Given information:
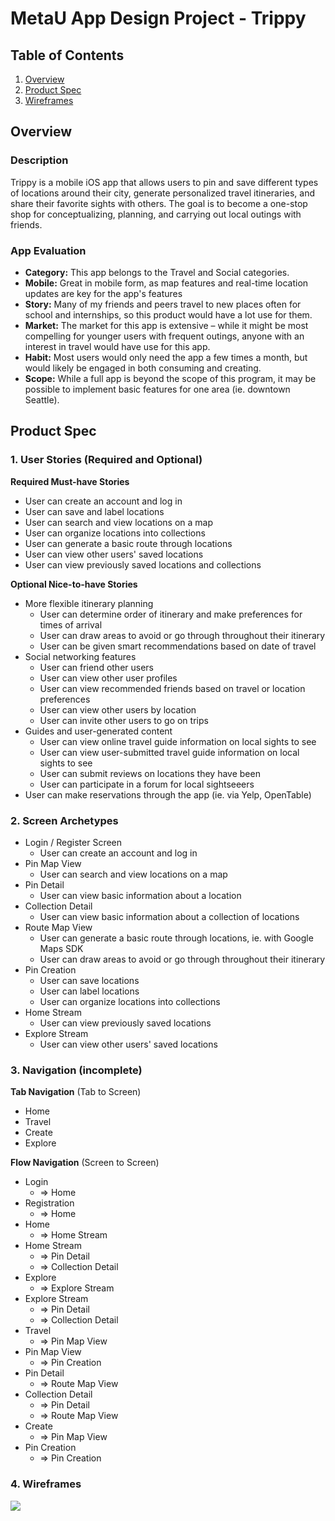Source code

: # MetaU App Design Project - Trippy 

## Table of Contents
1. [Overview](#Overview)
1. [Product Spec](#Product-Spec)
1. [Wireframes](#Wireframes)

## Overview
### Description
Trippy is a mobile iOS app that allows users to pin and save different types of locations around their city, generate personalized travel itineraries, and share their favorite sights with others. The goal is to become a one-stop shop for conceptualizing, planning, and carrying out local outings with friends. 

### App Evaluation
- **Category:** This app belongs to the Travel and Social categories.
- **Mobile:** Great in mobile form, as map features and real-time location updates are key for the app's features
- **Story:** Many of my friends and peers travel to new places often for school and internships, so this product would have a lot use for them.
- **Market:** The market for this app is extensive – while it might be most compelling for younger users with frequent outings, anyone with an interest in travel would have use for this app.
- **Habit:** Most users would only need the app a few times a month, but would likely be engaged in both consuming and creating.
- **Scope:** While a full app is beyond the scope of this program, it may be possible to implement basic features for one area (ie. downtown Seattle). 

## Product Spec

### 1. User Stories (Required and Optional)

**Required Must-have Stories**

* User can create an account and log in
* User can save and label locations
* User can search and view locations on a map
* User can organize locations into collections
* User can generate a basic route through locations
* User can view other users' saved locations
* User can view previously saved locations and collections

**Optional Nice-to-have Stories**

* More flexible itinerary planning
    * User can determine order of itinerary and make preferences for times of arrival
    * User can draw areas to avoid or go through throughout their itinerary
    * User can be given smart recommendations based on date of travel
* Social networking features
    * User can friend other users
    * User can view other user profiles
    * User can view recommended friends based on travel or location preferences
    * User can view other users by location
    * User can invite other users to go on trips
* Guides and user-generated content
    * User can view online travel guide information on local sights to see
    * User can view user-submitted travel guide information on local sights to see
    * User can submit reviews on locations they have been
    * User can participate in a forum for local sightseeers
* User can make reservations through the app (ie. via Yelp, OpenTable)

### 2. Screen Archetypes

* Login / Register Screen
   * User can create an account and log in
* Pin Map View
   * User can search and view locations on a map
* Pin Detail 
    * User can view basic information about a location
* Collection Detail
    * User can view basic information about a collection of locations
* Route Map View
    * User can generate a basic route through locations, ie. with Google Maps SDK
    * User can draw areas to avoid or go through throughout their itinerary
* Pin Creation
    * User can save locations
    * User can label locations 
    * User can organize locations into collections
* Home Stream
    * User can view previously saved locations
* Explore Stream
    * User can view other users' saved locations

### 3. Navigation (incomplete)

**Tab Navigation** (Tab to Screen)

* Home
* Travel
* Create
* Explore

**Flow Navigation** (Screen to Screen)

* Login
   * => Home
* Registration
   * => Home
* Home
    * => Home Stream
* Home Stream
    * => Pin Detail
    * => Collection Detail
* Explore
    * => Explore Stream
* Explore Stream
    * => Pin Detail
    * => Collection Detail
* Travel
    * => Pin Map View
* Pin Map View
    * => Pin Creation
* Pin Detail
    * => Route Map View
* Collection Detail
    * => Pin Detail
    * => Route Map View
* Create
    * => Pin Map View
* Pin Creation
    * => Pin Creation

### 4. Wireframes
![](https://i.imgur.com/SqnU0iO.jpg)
* * *
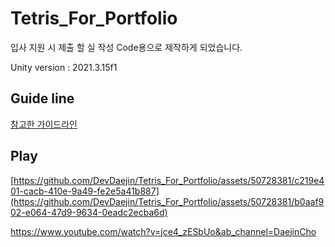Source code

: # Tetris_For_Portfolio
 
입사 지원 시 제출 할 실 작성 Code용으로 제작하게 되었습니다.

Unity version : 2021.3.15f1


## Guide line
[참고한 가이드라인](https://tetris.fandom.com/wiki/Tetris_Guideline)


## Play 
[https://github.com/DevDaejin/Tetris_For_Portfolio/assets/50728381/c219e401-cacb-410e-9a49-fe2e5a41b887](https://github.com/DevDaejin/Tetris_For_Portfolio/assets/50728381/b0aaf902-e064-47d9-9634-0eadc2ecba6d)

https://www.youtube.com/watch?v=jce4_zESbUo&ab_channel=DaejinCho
==
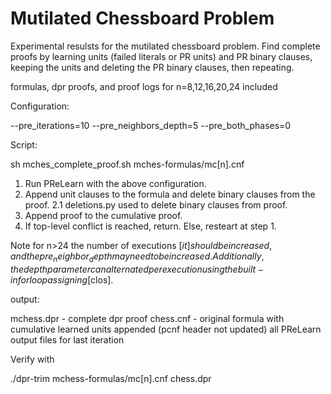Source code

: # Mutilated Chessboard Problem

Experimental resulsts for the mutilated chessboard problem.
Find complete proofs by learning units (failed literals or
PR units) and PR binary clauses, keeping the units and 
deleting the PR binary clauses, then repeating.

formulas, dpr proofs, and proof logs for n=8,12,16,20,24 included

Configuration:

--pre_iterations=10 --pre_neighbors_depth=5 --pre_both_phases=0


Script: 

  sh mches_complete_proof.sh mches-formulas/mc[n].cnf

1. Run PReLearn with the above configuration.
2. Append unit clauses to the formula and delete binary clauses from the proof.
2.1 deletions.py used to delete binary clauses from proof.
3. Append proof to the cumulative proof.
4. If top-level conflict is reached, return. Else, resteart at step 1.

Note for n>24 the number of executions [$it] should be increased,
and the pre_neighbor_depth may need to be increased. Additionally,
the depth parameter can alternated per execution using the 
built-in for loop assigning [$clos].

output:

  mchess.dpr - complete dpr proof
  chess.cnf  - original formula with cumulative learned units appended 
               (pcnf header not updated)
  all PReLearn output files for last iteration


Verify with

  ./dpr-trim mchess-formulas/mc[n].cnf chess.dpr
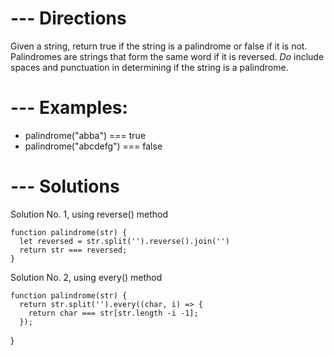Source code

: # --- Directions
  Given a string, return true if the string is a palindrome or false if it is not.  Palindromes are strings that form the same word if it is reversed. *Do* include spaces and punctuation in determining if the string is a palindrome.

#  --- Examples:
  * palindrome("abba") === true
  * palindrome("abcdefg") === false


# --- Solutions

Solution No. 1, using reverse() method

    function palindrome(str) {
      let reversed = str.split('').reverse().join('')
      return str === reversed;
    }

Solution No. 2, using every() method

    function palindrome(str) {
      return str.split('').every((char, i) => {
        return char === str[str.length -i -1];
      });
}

What you will do:
Copy each line above where "palindrome" appears.

Your solution:
  Given a string, return true if the string is a palindrome or false if it is not.  Palindromes are strings that form the same word if it is reversed. *Do* include spaces and punctuation in determining if the string is a palindrome.
  * palindrome("abba") === true
  * palindrome("abcdefg") === false
    function palindrome(str) {
    function palindrome(str) {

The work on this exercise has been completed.